От духовного наследия, как и от культурных традиций, нельзя отказаться: их можно гуманизировать и цивилизовать. Но эта задача не решается революционным путём. На нашем опыте мы убедились в этом сполна. Герцен в своё время возмущался, что западные революционеры ведут борьбу «лишь для того», чтобы жить не хуже богатых классов, а вовсе не с целью построить «новое» общество. Строить наново оказалось участью русских радикалов. Совсем наново. Так поступать могут только дети и подростки, не имеющие даже понятия (исторически не выработалось!), что такое «наследство», дети, у которых вся жизнь впереди. Отменив частную собственность, большевики отменили принцип цивилизационного, последовательного, преемственного развития. Паллиативы вроде борьбы Ленина с Пролеткультом, сохранения Большого театра, введения в школьную программу Пушкина и Толстого (должным образом препарированных и откомментированных) только высвечивали картину всеобщего одичания, когда произошёл тотальный отказ — и от «никому не нужных» отцов, и от «устарелых» западных дядей, смерть которых казалась неизбежной с сегодня на завтра. Поэтому если Пётр и Пушкин усвоили России Запад как наше общее с Европой прошлое, то после Октябрьской революции воскресла традиционно-варварская, нигилистическая идея о нашем безусловном превосходстве над Западом, благодаря отсутствию у нас исторических традиций, благодаря нашей детскости. Маяковский писал: «Другим странам по сто. // История — пастью гроба. // А моя страна — подросток, — // твори, выдумывай, пробуй!»

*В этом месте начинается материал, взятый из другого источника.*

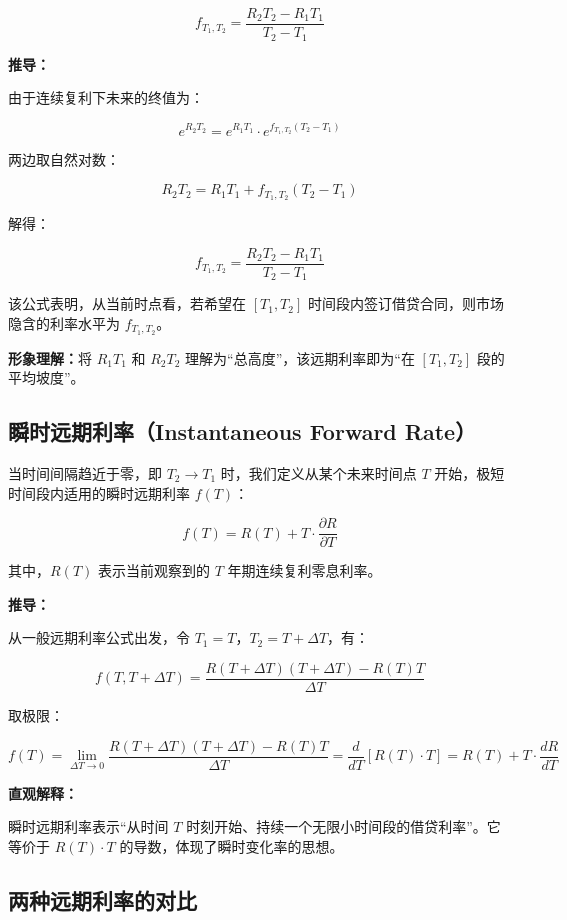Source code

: \begin{equation}
f_{T_1,T_2} = \frac{R_2 T_2 - R_1 T_1}{T_2 - T_1}
\end{equation}

\textbf{推导：}

由于连续复利下未来的终值为：

\[
e^{R_2 T_2} = e^{R_1 T_1} \cdot e^{f_{T_1,T_2} (T_2 - T_1)}
\]

两边取自然对数：

\[
R_2 T_2 = R_1 T_1 + f_{T_1,T_2}(T_2 - T_1)
\]

解得：

\[
f_{T_1,T_2} = \frac{R_2 T_2 - R_1 T_1}{T_2 - T_1}
\]

该公式表明，从当前时点看，若希望在 $[T_1, T_2]$ 时间段内签订借贷合同，则市场隐含的利率水平为 $f_{T_1,T_2}$。

\vspace{0.5em}
\textbf{形象理解：}将 $R_1 T_1$ 和 $R_2 T_2$ 理解为“总高度”，该远期利率即为“在 $[T_1, T_2]$ 段的平均坡度”。

\subsection{瞬时远期利率（Instantaneous Forward Rate）}

当时间间隔趋近于零，即 $T_2 \rightarrow T_1$ 时，我们定义从某个未来时间点 $T$ 开始，极短时间段内适用的瞬时远期利率 $f(T)$：

\begin{equation}
f(T) = R(T) + T \cdot \frac{\partial R}{\partial T}
\end{equation}

其中，$R(T)$ 表示当前观察到的 $T$ 年期连续复利零息利率。

\textbf{推导：}

从一般远期利率公式出发，令 $T_1 = T$，$T_2 = T + \Delta T$，有：

\[
f(T, T+\Delta T) = \frac{R(T+\Delta T)(T + \Delta T) - R(T)T}{\Delta T}
\]

取极限：

\[
f(T) = \lim_{\Delta T \to 0} \frac{R(T+\Delta T)(T + \Delta T) - R(T)T}{\Delta T}
= \frac{d}{dT} [R(T) \cdot T]
= R(T) + T \cdot \frac{dR}{dT}
\]

\textbf{直观解释：}

瞬时远期利率表示“从时间 $T$ 时刻开始、持续一个无限小时间段的借贷利率”。它等价于 $R(T) \cdot T$ 的导数，体现了瞬时变化率的思想。

\subsection{两种远期利率的对比}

5. О необходимости взрослости...
Итак, спустя тысячу лет развития Россия — по-прежнему «подросток». Об этом писал в 1918 году и Василий Розанов, но с удивлением и тоской:
«Страшно, дико: но, проживя тысячу лет — мы всё ещё считаем себя “молодыми”, “молодою нациею”»{416}.
Однако ощущение это, что нам ещё всё только предстоит начать, как я уже говорил, коренится в глубокой традиции культуры без наследства. Недоверие к собственному прошлому рождает веру в великое будущее. Но где гарантии этого величия? Константин Леонтьев звучит здесь скептичнее и желчнее любого западника:
«Разве решено, что именно предстоит России в будущем? Разве есть положительные доказательства, что мы молоды. <...> Тысячелетняя бедность творческого духа ещё не ручательство за будущие богатые плоды»{417}.
Аналогично в середине прошлого века отношение А. С. Хомякова к рассуждениям о «детской восприимчивости» России:
«Утешительный вывод: девятисотлетний рост будущей обезьяны»{418}.
Эти ламентации — реакция на бесконечные попытки каждый раз начать всё заново.
Вряд ли такое состояние общества говорит об устойчивости цивилизационных завоеваний. Склонность к постоянным перерывам в развитии свидетельствует скорее не о молодости, а о духовной невзрослости, об определённой, многократно опробованной культурой защитной реакции против усложнения социума. Разговоры о нашей исторической юности возникали в результате нежелания знать своё реальное прошлое, пусть скверное, не красящее, но действительно бывшее. Гораздо легче и спокойнее, как это и делает подросток, придумать себе красивую биографию, создать руками официозных борзописцев историко-олеографическую родословную России. Но это псевдоистория.
Реальная история возникает там, где есть развитие и взросление, то есть неложное знание о себе и преодоление себя. Это-то и есть подлинное и плодотворное восприятие традиции, позволяющее не бояться и традиции нигилизма.